(Collected data)
####

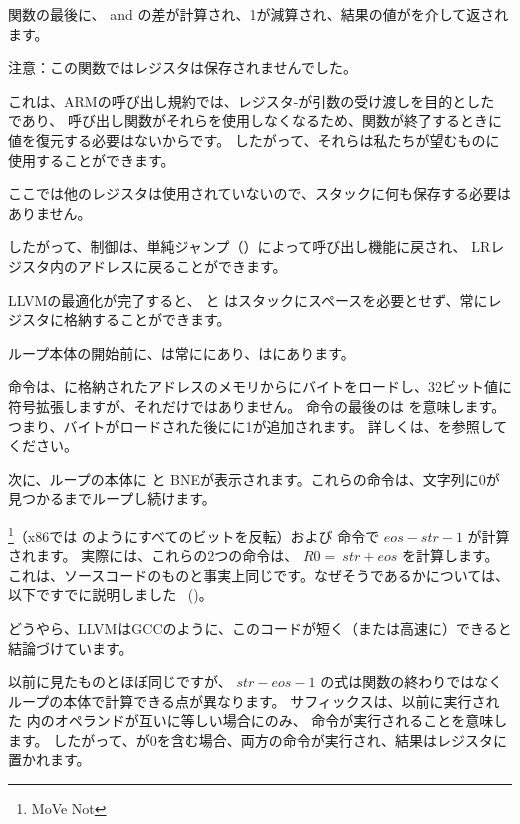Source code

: 関数の最後に、
 and の差が計算され、1が減算され、結果の値がを介して返されます。

注意：この関数ではレジスタは保存されませんでした。

これは、ARMの呼び出し規約では、レジスタ-が引数の受け渡しを目的とした であり、
呼び出し関数がそれらを使用しなくなるため、関数が終了するときに値を復元する必要はないからです。
したがって、それらは私たちが望むものに使用することができます。

ここでは他のレジスタは使用されていないので、スタックに何も保存する必要はありません。

したがって、制御は、単純ジャンプ（）によって呼び出し機能に戻され、
\ac{LR}レジスタ内のアドレスに戻ることができます。

\mysubparagraph{\OptimizingXcodeIV (\ThumbMode)}



LLVMの最適化が完了すると、 と はスタックにスペースを必要とせず、常にレジスタに格納することができます。

ループ本体の開始前に、は常ににあり、はにあります。

命令は、に格納されたアドレスのメモリからにバイトをロードし、32ビット値に符号拡張しますが、それだけではありません。
命令の最後のは を意味します。つまり、バイトがロードされた後にに1が追加されます。
詳しくは、を参照してください。

次に、ループの本体に \CMP と \ac{BNE}が表示されます。これらの命令は、文字列に0が見つかるまでループし続けます。

\footnote{MoVe Not}（x86では \NOT のようにすべてのビットを反転）および \ADD 命令で $eos - str - 1$ が計算されます。
実際には、これらの2つの命令は、 $R0 = ~str + eos$ を計算します。
これは、ソースコードのものと事実上同じです。なぜそうであるかについては、以下ですでに説明しました
~()。

どうやら、LLVMはGCCのように、このコードが短く（または高速に）できると結論づけています。

\mysubparagraph{\OptimizingKeilVI (\ARMMode)}




以前に見たものとほぼ同じですが、 $str - eos - 1$ の式は関数の終わりではなく
ループの本体で計算できる点が異なります。 
サフィックスは、以前に実行された \CMP 内のオペランドが互いに等しい場合にのみ、
命令が実行されることを意味します。 
したがって、が0を含む場合、両方の命令が実行され、結果はレジスタに置かれます。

####

_What you need to do_
Search the records above for the string "したがって". Report each line that has it.

_Output below_
したがって、それらは私たちが望むものに使用することができます。
したがって、制御は、単純ジャンプ（）によって呼び出し機能に戻され、
したがって、が0を含む場合、両方の命令が実行され、結果はレジスタに置かれます。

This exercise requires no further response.